How to Sleep is slightly smaller than A6 and is a black and white zine full of tips to help you to get to sleep and stay asleep.
“With this guide, I go deeper into the beauty of sleep and how you can use it to grow.”
When I first saw this zine, I thought it might be about something else with a clever title. Lo and behold, a title that gets right to the point. Haha.
How to Sleep opens with a table of contents and an introduction to the zine. Neik writes about the reasons for writing this zine and their respect for the state of sleeping. The reader is meant to take this zine and the contents within as they will as it’s more personal than scientific.
The zine is split into two sections: ‘What You Need’ and ‘Steps on How to Sleep’. Part one is shourt at three pages, but it brings up important reminders for the place you spend about a third of your day. Not all of the suggestions are doable (mostly from a money-related view), but that’s what you get with many guides.
I found part two interesting with more than a few things I’m going to try in an effort to improve my sleep. It’s a more ‘internal’ vibes and energy answer to the more ‘external’ environmental approach in part one. I like that Neik explores before, during, and after sleep rather than only how to get to sleep. Neik even talks about cultivating an internal alarm, which is something I always thought was a funny trick some people could do.
There was one small bit that rankled me enough to make me pause. In a section about reflecting on reasons to feel gratitude, Neik includes a footnote:
“If you prefer to be an asshole and do not want to strive to be a human being that exerts good vibrations, then being grateful might be a very hard thing for you to do.”
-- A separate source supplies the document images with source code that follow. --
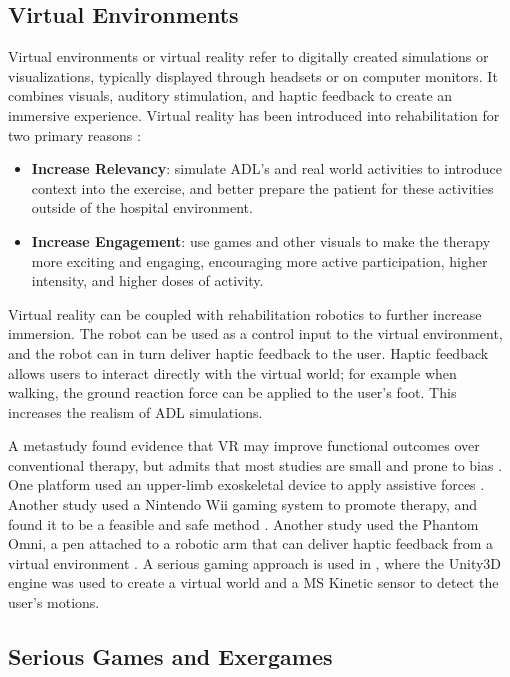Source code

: \documentclass[12pt]{report}
\begin{document}
	\subsection{Virtual Environments} \label{Sec:VR}
	
	Virtual environments or virtual reality refer to digitally created simulations or visualizations, typically displayed through headsets or on computer monitors. It combines visuals, auditory stimulation, and haptic feedback to create an immersive experience. Virtual reality has been introduced into rehabilitation for two primary reasons \cite{Laver2015}:
	\begin{itemize}
		\item \textbf{Increase Relevancy}: simulate ADL's and real world activities to introduce context into the exercise, and better prepare the patient for these activities outside of the hospital environment. 
		\item \textbf{Increase Engagement}: use games and other visuals to make the therapy more exciting and engaging, encouraging more active participation, higher intensity, and higher doses of activity. 
	\end{itemize}

	Virtual reality can be coupled with rehabilitation robotics to further increase immersion. The robot can be used as a control input to the virtual environment, and the robot can in turn deliver haptic feedback to the user. Haptic feedback allows users to interact directly with the virtual world; for example when walking, the ground reaction force can be applied to the user's foot. This increases the realism of ADL simulations. 
	
	A metastudy found evidence that VR may improve functional outcomes over conventional therapy, but admits that most studies are small and prone to bias \cite{Laver2015}. One platform used an upper-limb exoskeletal device to apply assistive forces  \cite{Patel2015}. Another study used a Nintendo Wii gaming system to promote therapy, and found it to be a feasible and safe method  \cite{Saposnik2010}. Another study used the Phantom Omni, a pen attached to a robotic arm that can deliver haptic feedback from a virtual environment \cite{Jiang2017}. A serious gaming approach is used in \cite{SociedadeBrasileiradeInformaticaemSaude2014}, where the Unity3D engine was used to create a virtual world and a MS Kinetic sensor to detect the user's motions. 
	
\subsection{Serious Games and Exergames}
\end{document}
I found this to be aggressive for a zine that opened with a more relaxed and open tone. It also ignores that actually feeling gratitude can be something that does have to be worked on and that mental illness that can make it difficult to feel gratitude. These things to not make someone into an asshole.
Aesthetically, this zine is quite lovely. Vellum provides an ‘outer’ cover and is used in the middle of the zine for an introduction to sleep stages. The layout is great with a small font size but still a nicely readable sans serif font. (Save for a section at the very end that is especially tiny. Done on purpose, according to the author, but to what end, I’m not entirely clear.)
While I do have my niggles with this zine, I think it has interesting suggestions for getting more out of your sleep. If you’re looking for a more meditative approach to your sleep, then give this zine a read.